TAR Lazio – Roma, Sez. II-quater, Sent. 07.12.2023 n. 18386
È ben vero, infatti, che l’art. 6-bis del d.P.R. n. 380 del 2001, nel delineare la CILA quale regime abilitativo generale e residuale per gli interventi non inclusi nell’attività edilizia libera (art. 6), nelle ipotesi in cui è richiesto il permesso di costruire (art. 10) e nei casi in cui è prevista la segnalazione certificata di inizio attività (art. 22), non disciplina uno specifico e sistematico procedimento di controllo successivo ancorato a schemi e tempistiche predeterminate, come accade invece in caso di SCIA sulla base del paradigma di cui all’art. 19 della legge n. 241 del 1990 che prevede l’adozione da parte dell’amministrazione di appositi provvedimenti conformativi e inibitori. Nondimeno, va considerato che restano in ogni caso fermi in capo al Comune, e devono essere doverosamente esercitati, i generali poteri di vigilanza e repressione in materia urbanistico-edilizia di cui all’art. 27, commi 1 e 2, del d.P.R. n. 380 del 2001. Ed è a tali poteri che, in un’ottica sostanzialistica, deve essere ricondotto, ad avviso del Collegio, il provvedimento adottato dal Comune di Tarquinia nel caso di specie, con il quale, in sostanza, l’ente locale, rilevato che i lavori per i quali era stata presentata la CILAS riguardavano un fabbricato interessato da difformità edilizie rispetto all’originario titolo abilitativo, il che peraltro emergeva sulla base di quanto dichiarato dallo stesso Condominio istante, avendo lo stesso contestualmente presentato apposita SCIA in sanatoria, ha inteso agire tempestivamente affinché non si consolidasse, sul piano degli effetti materiali, un’ulteriore situazione di abuso, disponendo “il divieto di prosecuzione dei lavori e il ripristino di quanto già eventualmente realizzato”.
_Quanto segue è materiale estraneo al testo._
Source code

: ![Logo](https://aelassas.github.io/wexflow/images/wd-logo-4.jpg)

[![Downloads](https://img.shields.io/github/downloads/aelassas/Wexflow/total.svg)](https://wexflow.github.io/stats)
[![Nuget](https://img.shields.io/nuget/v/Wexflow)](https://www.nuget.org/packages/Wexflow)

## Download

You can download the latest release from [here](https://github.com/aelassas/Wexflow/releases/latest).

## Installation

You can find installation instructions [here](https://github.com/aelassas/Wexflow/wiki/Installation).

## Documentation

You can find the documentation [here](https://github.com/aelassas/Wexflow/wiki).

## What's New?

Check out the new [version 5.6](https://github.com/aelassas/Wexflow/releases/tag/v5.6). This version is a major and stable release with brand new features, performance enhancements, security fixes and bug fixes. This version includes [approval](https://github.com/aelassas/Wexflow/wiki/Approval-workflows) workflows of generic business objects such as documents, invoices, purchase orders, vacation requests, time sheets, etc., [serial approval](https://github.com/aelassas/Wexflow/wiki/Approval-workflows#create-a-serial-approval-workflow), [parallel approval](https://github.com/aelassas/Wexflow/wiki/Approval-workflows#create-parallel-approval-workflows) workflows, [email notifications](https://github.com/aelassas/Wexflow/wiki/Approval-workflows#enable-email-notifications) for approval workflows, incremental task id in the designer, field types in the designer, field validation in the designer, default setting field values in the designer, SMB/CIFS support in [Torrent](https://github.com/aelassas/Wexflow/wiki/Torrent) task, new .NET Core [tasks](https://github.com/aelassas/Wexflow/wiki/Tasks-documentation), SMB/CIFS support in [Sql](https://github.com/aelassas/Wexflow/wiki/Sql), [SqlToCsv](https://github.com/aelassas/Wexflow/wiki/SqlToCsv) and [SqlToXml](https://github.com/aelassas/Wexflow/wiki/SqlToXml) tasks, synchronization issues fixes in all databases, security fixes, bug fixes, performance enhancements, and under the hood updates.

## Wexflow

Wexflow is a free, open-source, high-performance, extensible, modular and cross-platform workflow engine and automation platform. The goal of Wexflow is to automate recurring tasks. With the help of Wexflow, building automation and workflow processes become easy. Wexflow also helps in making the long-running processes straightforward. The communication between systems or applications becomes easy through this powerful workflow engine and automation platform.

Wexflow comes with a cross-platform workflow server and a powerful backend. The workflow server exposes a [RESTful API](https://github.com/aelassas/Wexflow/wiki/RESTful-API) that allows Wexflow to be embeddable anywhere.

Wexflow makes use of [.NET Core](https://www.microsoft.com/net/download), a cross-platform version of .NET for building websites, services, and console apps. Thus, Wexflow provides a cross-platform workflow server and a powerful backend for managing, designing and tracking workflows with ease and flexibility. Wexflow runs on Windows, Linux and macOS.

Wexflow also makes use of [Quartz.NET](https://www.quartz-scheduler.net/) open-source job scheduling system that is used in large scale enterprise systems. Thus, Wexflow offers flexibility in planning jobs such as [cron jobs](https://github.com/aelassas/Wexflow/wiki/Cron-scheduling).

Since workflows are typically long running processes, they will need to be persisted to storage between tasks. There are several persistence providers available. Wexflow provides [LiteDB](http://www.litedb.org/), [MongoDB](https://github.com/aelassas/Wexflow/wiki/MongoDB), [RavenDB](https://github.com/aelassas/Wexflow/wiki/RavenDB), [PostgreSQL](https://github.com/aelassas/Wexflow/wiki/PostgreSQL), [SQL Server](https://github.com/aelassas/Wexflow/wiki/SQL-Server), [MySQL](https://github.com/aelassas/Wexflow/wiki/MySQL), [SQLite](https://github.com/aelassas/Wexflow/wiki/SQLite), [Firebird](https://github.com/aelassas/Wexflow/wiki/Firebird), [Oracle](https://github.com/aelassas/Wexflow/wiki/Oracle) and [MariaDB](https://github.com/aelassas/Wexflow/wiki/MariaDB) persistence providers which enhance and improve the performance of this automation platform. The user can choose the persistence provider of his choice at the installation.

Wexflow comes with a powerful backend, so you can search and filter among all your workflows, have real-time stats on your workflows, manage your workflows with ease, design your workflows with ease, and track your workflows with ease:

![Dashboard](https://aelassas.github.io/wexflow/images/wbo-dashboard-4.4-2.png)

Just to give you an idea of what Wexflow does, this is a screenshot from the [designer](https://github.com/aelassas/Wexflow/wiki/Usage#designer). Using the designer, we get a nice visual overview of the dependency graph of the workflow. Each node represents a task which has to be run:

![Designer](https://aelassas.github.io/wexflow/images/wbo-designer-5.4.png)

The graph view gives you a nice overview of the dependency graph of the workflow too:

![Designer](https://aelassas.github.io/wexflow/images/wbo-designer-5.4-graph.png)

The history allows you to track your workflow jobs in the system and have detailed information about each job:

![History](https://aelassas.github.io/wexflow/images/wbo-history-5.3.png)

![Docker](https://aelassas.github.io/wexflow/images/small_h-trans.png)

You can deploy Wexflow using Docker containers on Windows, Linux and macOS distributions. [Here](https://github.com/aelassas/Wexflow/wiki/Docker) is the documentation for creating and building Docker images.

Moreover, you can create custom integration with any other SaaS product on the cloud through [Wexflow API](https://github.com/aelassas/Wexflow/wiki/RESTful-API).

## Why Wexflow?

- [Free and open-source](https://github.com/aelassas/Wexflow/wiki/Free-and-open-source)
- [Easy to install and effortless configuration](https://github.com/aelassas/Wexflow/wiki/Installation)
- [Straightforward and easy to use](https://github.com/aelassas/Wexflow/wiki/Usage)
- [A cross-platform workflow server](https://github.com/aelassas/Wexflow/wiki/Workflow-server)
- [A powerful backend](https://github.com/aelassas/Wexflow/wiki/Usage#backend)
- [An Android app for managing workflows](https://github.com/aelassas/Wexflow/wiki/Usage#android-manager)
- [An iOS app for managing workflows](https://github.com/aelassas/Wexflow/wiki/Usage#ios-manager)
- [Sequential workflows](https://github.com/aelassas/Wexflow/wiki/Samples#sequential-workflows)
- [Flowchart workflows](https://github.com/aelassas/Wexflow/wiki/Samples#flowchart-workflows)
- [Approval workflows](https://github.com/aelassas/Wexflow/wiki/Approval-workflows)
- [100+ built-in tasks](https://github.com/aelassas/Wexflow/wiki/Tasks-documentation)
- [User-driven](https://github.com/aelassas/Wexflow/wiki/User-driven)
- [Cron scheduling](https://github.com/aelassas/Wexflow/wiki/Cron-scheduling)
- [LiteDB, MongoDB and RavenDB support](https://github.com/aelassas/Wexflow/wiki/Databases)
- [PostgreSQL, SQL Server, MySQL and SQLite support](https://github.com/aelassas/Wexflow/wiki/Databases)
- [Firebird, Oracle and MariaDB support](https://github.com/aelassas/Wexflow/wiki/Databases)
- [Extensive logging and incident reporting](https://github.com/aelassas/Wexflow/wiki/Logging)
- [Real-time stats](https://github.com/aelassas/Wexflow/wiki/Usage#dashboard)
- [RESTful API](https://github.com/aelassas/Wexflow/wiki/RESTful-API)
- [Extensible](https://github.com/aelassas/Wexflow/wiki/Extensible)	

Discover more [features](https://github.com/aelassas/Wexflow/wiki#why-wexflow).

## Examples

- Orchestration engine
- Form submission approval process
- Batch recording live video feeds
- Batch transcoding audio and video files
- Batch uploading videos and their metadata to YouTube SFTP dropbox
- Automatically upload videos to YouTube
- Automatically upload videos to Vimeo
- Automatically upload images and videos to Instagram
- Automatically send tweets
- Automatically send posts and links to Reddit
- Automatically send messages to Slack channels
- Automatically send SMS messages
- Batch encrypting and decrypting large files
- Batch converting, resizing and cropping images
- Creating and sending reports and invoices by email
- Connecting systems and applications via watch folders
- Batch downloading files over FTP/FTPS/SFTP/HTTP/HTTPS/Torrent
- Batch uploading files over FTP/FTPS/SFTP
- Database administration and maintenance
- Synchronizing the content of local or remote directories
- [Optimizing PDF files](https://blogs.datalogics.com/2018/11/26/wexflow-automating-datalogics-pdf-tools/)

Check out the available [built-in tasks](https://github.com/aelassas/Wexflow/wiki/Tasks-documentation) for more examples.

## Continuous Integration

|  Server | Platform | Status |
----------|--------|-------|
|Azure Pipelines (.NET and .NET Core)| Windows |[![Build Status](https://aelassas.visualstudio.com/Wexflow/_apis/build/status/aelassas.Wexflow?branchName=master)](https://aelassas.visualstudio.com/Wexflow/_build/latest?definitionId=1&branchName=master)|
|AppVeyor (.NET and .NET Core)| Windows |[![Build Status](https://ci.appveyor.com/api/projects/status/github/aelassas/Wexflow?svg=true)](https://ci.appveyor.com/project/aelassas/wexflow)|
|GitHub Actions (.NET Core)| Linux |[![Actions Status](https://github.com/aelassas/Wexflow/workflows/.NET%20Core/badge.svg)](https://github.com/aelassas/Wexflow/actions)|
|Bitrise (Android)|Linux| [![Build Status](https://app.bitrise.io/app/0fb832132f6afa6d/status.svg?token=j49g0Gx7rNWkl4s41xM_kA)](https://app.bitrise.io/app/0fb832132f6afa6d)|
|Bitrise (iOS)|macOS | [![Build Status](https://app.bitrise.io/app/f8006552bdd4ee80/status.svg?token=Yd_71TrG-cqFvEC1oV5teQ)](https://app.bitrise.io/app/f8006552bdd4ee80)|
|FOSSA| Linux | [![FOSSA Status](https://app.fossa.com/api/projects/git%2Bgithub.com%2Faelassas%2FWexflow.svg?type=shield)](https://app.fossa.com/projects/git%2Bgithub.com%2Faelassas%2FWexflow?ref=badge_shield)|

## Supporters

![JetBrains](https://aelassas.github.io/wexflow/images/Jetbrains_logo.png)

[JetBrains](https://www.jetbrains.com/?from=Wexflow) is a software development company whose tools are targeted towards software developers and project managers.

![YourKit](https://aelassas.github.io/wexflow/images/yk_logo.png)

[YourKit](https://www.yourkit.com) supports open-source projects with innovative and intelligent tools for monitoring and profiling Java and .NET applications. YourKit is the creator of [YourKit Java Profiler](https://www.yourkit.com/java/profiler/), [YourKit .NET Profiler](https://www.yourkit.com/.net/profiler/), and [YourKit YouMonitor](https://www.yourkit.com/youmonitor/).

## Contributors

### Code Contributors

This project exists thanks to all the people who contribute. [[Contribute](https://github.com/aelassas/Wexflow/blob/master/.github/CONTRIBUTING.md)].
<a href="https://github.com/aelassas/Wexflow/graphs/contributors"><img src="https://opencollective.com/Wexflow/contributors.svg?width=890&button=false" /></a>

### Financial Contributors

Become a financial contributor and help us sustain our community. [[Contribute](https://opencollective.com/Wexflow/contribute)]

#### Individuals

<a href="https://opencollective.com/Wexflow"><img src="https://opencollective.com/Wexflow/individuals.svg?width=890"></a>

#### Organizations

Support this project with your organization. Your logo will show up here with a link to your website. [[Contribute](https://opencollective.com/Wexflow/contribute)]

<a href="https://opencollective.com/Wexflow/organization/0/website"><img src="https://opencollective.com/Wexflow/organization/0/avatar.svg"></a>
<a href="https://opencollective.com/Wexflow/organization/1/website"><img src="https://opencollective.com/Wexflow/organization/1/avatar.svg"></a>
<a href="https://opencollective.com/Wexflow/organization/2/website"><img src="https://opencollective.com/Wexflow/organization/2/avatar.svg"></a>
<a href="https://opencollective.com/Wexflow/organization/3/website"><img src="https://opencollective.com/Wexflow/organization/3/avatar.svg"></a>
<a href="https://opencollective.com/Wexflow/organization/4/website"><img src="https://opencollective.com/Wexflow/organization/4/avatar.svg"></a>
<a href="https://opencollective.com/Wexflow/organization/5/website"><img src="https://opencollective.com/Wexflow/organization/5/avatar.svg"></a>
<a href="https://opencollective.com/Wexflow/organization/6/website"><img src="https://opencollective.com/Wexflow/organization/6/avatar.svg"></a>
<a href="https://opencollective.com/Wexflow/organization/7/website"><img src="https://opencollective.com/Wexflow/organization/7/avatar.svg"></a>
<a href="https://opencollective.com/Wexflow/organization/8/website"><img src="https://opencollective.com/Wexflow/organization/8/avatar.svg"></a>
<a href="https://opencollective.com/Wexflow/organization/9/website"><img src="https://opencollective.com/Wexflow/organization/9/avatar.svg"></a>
Sul punto, dunque, il Collegio – pur non ignorando l’esistenza di pronunce che si sono espresse nel senso della nullità dell’atto recante un “diniego di CILA”, in quanto espressivo di un potere non tipizzato nell’art. 6-bis del d.P.R. n. 380 del 2001 (cfr. T.A.R. Campania, Salerno, Sez. II, 18 novembre 2022, n. 3101 e T.A.R. Sicilia, Sez. II, 15 giugno 2020, n. 1179; nel senso invece dell’illegittimità, ma sempre in ragione dell’atipicità del potere esercitato, cfr. T.A.R. Lazio, Latina, Sez. II, 15 giugno 2023, n. 424), nonché di pronunce che, proprio valorizzando l’elemento della non rispondenza ad alcun potere normativamente tipizzato, concludono per la natura non provvedimentale dell’atto con conseguente inammissibilità del ricorso (T.A.R. Toscana, Sez. III, 10 novembre 2016, n. 1625) – ritiene di confermare il diverso orientamento già espresso dalla Sezione (T.A.R. Lazio, Sez. II quater, 20 settembre 2019, n. 11155), secondo cui l’esercizio del potere di vigilanza contro gli abusi edilizi delineato in via generale dall’art. 27 del d.P.R. n. 380 del 2001 ben può consistere “nel semplice rilievo, non soggetto a termini o procedure particolari e comunque non rientrante nell’ambito di applicazione dell’art. 21-nonies della L. n. 241 del 1990, dell’inefficacia della CILA in vista della sospensione dei lavori e dell’adozione dei conseguenti provvedimenti repressivi”(in tal senso, Cons. St., Sez. VII, 28 aprile 2023, n. 4327; T.A.R. Campania, Sez. IV, 9 marzo 2023, n. 1548; T.A.R. Lazio, Latina, Sez. I, 6 giugno 2022, n. 517).